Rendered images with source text
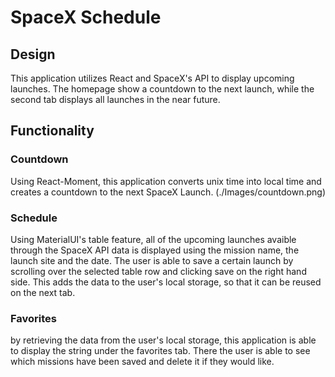 # SpaceX Schedule

## Design
This application utilizes React and SpaceX's API to display upcoming launches. The homepage show a countdown to the next launch, while the second tab displays all launches in the near future.

## Functionality 

### Countdown
Using React-Moment, this application converts unix time into local time and creates a countdown to the next SpaceX Launch.
(./Images/countdown.png)

### Schedule
Using MaterialUI's table feature, all of the upcoming launches avaible through the SpaceX API data is displayed using the mission name, the launch site and the date. The user is able to save a certain launch by scrolling over the selected table row and clicking save on the right hand side. This adds the data to the user's local storage, so that it can be reused on the next tab.

### Favorites

by retrieving the data from the user's local storage, this application is able to display the string under the favorites tab. There the user is able to see which missions have been saved and delete it if they would like.
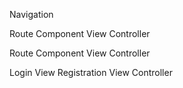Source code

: <!-- HOME -->
Navigation

<!-- RECIPE SEARCH -->
Route
Component
View
Controller

<!-- RECIPE SHOW -->
Route
Component
View
Controller



<!-- AUTHORIZATION -->
Login View
Registration View
Controller
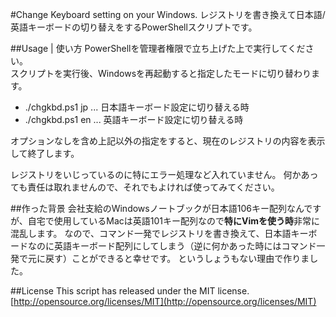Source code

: #Change Keyboard setting on your Windows.
レジストリを書き換えて日本語/英語キーボードの切り替えをするPowerShellスクリプトです。  

##Usage | 使い方
PowerShellを管理者権限で立ち上げた上で実行してください。  
スクリプトを実行後、Windowsを再起動すると指定したモードに切り替わります。  

- ./chgkbd.ps1 jp ... 日本語キーボード設定に切り替える時  
- ./chgkbd.ps1 en ... 英語キーボード設定に切り替える時  

オプションなしを含め上記以外の指定をすると、現在のレジストリの内容を表示して終了します。  

レジストリをいじっているのに特にエラー処理など入れていません。
何かあっても責任は取れませんので、それでもよければ使ってみてください。  

##作った背景
会社支給のWindowsノートブックが日本語106キー配列なんですが、自宅で使用しているMacは英語101キー配列なので**特にVimを使う時**非常に混乱します。
なので、コマンド一発でレジストリを書き換えて、日本語キーボードなのに英語キーボード配列にしてしまう（逆に何かあった時にはコマンド一発で元に戻す）ことができると幸せです。
というしょうもない理由で作りました。  

##License
This script has released under the MIT license.  
[http://opensource.org/licenses/MIT](http://opensource.org/licenses/MIT)
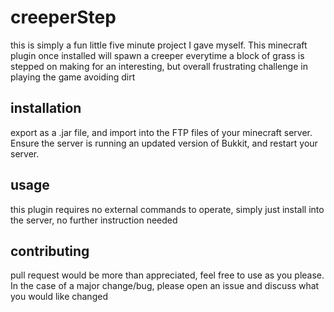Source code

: # creeperStep
this is simply a fun little five minute project I gave myself. This minecraft plugin once installed will spawn a creeper everytime a block of grass is stepped on
making for an interesting, but overall frustrating challenge in playing the game avoiding dirt

## installation
export as a .jar file, and import into the FTP files of your minecraft server. Ensure the server is running an updated version of Bukkit, and restart your server.

## usage
this plugin requires no external commands to operate, simply just install into the server, no further instruction needed

## contributing
pull request would be more than appreciated, feel free to use as you please. In the case of a major change/bug, please 
open an issue and discuss what you would like changed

[ASSIGNED TASK]:
Only the lines from the top of the records through the line with "### Schedule" belong in the copy; write them out exactly, leaving out pictures.

[EXERCISE OUTPUT]:
 # SpaceX Schedule

## Design
This application utilizes React and SpaceX's API to display upcoming launches. The homepage show a countdown to the next launch, while the second tab displays all launches in the near future.

## Functionality 

### Countdown
Using React-Moment, this application converts unix time into local time and creates a countdown to the next SpaceX Launch.
(./Images/countdown.png)

### Schedule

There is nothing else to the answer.